[Provided material Boundary: Start]

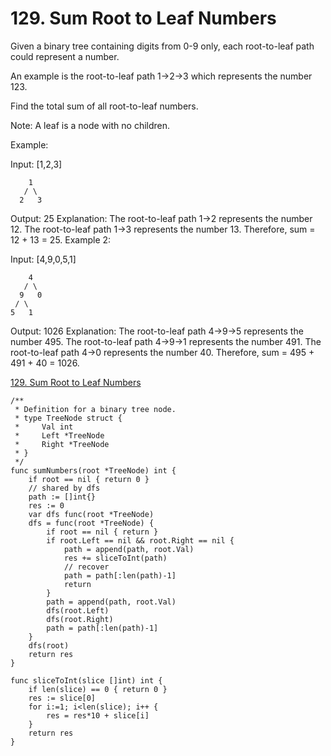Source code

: # 129. Sum Root to Leaf Numbers

Given a binary tree containing digits from 0-9 only, each root-to-leaf path could represent a number.

An example is the root-to-leaf path 1->2->3 which represents the number 123.

Find the total sum of all root-to-leaf numbers.

Note: A leaf is a node with no children.

Example:

Input: [1,2,3]
```
    1
   / \
  2   3
```
Output: 25
Explanation:
The root-to-leaf path 1->2 represents the number 12.
The root-to-leaf path 1->3 represents the number 13.
Therefore, sum = 12 + 13 = 25.
Example 2:

Input: [4,9,0,5,1]
```
    4
   / \
  9   0
 / \
5   1
```
Output: 1026
Explanation:
The root-to-leaf path 4->9->5 represents the number 495.
The root-to-leaf path 4->9->1 represents the number 491.
The root-to-leaf path 4->0 represents the number 40.
Therefore, sum = 495 + 491 + 40 = 1026.


[129. Sum Root to Leaf Numbers](https://leetcode.com/problems/sum-root-to-leaf-numbers/)


```golang
/**
 * Definition for a binary tree node.
 * type TreeNode struct {
 *     Val int
 *     Left *TreeNode
 *     Right *TreeNode
 * }
 */
func sumNumbers(root *TreeNode) int {
    if root == nil { return 0 }
    // shared by dfs
    path := []int{}
    res := 0
    var dfs func(root *TreeNode)
    dfs = func(root *TreeNode) {
        if root == nil { return }
        if root.Left == nil && root.Right == nil {
            path = append(path, root.Val)
            res += sliceToInt(path)
            // recover
            path = path[:len(path)-1]
            return
        }
        path = append(path, root.Val)
        dfs(root.Left)
        dfs(root.Right)
        path = path[:len(path)-1]
    }
    dfs(root)
    return res
}

func sliceToInt(slice []int) int {
    if len(slice) == 0 { return 0 }
    res := slice[0]
    for i:=1; i<len(slice); i++ {
        res = res*10 + slice[i] 
    }
    return res
}
```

[Provided material Boundary: End]

● Requirement
Reproduce the lines above letter for letter. The pictures stay behind.

● Exercise answer
Source code

: # 129. Sum Root to Leaf Numbers

Given a binary tree containing digits from 0-9 only, each root-to-leaf path could represent a number.

An example is the root-to-leaf path 1->2->3 which represents the number 123.

Find the total sum of all root-to-leaf numbers.

Note: A leaf is a node with no children.

Example:

Input: [1,2,3]
```
    1
   / \
  2   3
```
Output: 25
Explanation:
The root-to-leaf path 1->2 represents the number 12.
The root-to-leaf path 1->3 represents the number 13.
Therefore, sum = 12 + 13 = 25.
Example 2:

Input: [4,9,0,5,1]
```
    4
   / \
  9   0
 / \
5   1
```
Output: 1026
Explanation:
The root-to-leaf path 4->9->5 represents the number 495.
The root-to-leaf path 4->9->1 represents the number 491.
The root-to-leaf path 4->0 represents the number 40.
Therefore, sum = 495 + 491 + 40 = 1026.


[129. Sum Root to Leaf Numbers](https://leetcode.com/problems/sum-root-to-leaf-numbers/)


```golang
/**
 * Definition for a binary tree node.
 * type TreeNode struct {
 *     Val int
 *     Left *TreeNode
 *     Right *TreeNode
 * }
 */
func sumNumbers(root *TreeNode) int {
    if root == nil { return 0 }
    // shared by dfs
    path := []int{}
    res := 0
    var dfs func(root *TreeNode)
    dfs = func(root *TreeNode) {
        if root == nil { return }
        if root.Left == nil && root.Right == nil {
            path = append(path, root.Val)
            res += sliceToInt(path)
            // recover
            path = path[:len(path)-1]
            return
        }
        path = append(path, root.Val)
        dfs(root.Left)
        dfs(root.Right)
        path = path[:len(path)-1]
    }
    dfs(root)
    return res
}

func sliceToInt(slice []int) int {
    if len(slice) == 0 { return 0 }
    res := slice[0]
    for i:=1; i<len(slice); i++ {
        res = res*10 + slice[i] 
    }
    return res
}
```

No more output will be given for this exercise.